11 The meta-analysis can decompose the error variance into the cross-site variance and the within-site variance because evidence on the within-site variance was available based on the estimated standard errors of the unbiased impact estimates for each site. While the small sample sizes in each site could potentially lead to biased random effects meta-analysis estimates through correlations between the estimated effects and their standard errors, a simulation study on this issue found the bias to be small for difference-in-means and standardized mean difference estimators (Lin, Citation2018).
12 Kraft (Citation2020) reported the unweighted mean, the weighted mean—weighted by the inverse of the variance of the impact estimates—and the median. We used the weighted mean for consistency with the other meta-analyses, which reported only weighted means.

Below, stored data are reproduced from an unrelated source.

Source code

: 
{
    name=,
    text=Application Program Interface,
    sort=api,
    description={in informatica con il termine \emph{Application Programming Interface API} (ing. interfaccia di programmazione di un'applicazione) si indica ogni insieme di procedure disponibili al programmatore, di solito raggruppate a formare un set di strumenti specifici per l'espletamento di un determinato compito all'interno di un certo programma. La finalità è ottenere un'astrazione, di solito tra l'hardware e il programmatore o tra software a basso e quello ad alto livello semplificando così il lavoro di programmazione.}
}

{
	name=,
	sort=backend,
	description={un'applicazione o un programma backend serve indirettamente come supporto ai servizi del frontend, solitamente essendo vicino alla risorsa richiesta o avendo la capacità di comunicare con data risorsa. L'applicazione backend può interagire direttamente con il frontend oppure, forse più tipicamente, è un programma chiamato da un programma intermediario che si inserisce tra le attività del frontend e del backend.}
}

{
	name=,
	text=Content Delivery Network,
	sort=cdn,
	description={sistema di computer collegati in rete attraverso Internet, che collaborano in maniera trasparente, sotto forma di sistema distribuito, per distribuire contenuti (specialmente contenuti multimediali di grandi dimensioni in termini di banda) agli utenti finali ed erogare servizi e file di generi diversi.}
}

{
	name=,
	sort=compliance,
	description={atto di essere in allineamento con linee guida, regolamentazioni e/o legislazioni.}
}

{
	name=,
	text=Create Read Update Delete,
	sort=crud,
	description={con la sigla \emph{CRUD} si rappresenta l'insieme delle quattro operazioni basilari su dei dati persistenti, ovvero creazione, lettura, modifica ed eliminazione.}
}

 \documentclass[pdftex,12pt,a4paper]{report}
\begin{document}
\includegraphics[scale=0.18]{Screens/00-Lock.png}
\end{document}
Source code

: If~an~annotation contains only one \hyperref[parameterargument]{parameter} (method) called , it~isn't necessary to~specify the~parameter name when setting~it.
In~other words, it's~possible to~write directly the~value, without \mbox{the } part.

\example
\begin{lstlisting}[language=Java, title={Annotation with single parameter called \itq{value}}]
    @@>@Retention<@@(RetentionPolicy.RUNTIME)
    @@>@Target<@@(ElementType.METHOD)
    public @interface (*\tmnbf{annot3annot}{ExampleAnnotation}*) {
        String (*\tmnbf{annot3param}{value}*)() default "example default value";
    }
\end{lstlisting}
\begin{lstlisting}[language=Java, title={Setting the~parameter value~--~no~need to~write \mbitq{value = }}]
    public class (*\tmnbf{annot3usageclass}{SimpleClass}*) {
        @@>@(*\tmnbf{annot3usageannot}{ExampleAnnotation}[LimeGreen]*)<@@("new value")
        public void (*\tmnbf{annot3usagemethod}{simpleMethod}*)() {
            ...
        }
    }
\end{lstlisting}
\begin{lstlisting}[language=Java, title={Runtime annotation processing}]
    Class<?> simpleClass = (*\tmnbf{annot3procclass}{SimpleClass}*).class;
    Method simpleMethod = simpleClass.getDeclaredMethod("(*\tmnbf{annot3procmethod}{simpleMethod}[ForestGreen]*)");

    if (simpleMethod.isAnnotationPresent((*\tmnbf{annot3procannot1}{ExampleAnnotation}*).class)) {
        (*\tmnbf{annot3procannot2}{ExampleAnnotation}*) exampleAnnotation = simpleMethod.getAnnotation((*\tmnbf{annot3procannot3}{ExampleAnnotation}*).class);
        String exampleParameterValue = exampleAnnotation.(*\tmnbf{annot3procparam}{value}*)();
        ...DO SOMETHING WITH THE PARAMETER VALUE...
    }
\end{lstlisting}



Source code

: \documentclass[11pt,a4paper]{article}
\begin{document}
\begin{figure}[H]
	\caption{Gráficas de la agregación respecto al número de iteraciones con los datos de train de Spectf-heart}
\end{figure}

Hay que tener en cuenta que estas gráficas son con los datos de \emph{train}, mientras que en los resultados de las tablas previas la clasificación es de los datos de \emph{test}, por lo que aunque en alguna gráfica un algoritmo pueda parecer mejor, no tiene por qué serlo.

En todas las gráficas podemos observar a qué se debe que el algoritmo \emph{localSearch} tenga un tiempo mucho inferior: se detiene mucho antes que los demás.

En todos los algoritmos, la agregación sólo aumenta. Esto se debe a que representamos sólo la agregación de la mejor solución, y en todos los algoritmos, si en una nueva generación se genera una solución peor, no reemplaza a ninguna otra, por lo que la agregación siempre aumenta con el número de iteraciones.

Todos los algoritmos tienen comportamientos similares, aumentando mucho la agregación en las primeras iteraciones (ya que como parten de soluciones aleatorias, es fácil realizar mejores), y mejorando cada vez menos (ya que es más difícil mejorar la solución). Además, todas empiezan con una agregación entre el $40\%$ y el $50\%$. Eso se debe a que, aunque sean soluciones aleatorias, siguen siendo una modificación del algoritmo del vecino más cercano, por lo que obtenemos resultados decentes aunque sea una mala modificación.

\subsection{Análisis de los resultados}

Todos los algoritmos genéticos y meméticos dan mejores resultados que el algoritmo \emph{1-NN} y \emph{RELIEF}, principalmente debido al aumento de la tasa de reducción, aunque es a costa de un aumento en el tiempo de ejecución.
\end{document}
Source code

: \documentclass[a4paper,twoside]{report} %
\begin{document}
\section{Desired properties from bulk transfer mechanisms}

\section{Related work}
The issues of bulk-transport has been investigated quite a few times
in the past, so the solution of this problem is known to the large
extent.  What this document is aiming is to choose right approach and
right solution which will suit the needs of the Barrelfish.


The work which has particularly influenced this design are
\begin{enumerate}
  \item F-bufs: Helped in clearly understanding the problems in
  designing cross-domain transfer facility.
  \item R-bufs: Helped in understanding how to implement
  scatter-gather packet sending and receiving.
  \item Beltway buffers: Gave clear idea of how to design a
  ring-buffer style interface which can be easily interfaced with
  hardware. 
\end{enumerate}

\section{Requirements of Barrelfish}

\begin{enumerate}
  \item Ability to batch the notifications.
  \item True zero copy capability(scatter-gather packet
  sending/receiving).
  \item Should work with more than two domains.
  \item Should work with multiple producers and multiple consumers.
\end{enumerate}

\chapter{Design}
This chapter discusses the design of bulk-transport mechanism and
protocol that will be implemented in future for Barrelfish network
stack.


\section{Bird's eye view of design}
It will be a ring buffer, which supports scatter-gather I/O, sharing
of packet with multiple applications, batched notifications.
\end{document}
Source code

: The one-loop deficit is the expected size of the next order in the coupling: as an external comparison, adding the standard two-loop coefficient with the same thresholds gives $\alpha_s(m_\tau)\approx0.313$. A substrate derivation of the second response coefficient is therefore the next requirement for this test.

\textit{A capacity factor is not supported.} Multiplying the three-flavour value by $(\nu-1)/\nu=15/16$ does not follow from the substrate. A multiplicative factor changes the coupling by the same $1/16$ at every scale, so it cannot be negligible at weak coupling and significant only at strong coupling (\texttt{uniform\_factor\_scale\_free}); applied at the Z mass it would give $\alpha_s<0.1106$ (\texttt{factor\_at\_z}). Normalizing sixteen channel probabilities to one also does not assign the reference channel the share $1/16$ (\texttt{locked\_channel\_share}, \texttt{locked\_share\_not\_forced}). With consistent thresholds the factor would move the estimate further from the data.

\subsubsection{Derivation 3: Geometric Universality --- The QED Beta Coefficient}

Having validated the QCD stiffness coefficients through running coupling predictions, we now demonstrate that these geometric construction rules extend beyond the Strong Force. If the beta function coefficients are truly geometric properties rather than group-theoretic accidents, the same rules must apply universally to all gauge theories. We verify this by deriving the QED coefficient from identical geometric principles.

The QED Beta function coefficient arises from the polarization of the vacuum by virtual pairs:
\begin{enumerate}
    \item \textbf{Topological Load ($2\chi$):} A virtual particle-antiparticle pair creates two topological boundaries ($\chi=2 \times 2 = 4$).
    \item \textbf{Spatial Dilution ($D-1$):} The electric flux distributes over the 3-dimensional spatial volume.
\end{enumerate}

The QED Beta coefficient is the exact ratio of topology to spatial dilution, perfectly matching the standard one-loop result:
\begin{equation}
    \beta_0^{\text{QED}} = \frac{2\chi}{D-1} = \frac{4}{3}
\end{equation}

13 While the meta-analysis included estimates from studies that the authors acknowledged were based on weak study designs, their analysis suggests that the inclusion of these estimates did not substantially bias their estimates of average effects (Wilson et al., Citation2001, pp. 262–263).
14 While this meta-analysis reported separate estimates by outcome domain—estimates we could have matched to the different outcome domains explored in our study—the meta-analysis found little variation in impacts by outcome domain (DuBois et al., Citation2011, pp. 67–68).
15 Ongoing research by the authors of this paper directly estimates the probability that site-level predictions from all six studies would lead local policymakers to the wrong conclusions about the effectiveness of the interventions.
16 The study of summer reading could only be included in analyses focused on moderators based on the characteristics of participating students: The other types of moderator variables were not collected by the original study.
17 These differences were typically statistically significant at the 90% level using two-tailed tests. For example, when lasso regression was applied to moderator variables on intervention features, lasso yielded a larger RMSPE than the simple average of the impacts in the other sites for 994 out of 1,000 bootstrap samples.
18 While the differences were typically not statistically significant, for reading achievement in year 1 of the charter middle school study, lasso with site characteristics, counterfactual characteristics, and all four types of moderators yielded larger RMSPEs than the simple average of the impacts in the other sites for at least 950 out of 1,000 bootstrap samples.
19 Some sources suggest refining the lambda sequence near the apparent minimum MSPE, to test whether it is possible to achieve an even lower minimum. Given the number of models we were running, any slight gains in prediction due to this refinement were far outweighed by the operational challenges of implementing this testing.
20 Some sources recommend selecting the model with MSPE one standard error greater than the minimum, to select a simpler model that is not statistically different from the “best” model. Since our goal here was optimal prediction and we are not concerned with model simplicity or interpretability, we selected the model with minimum average MSPE.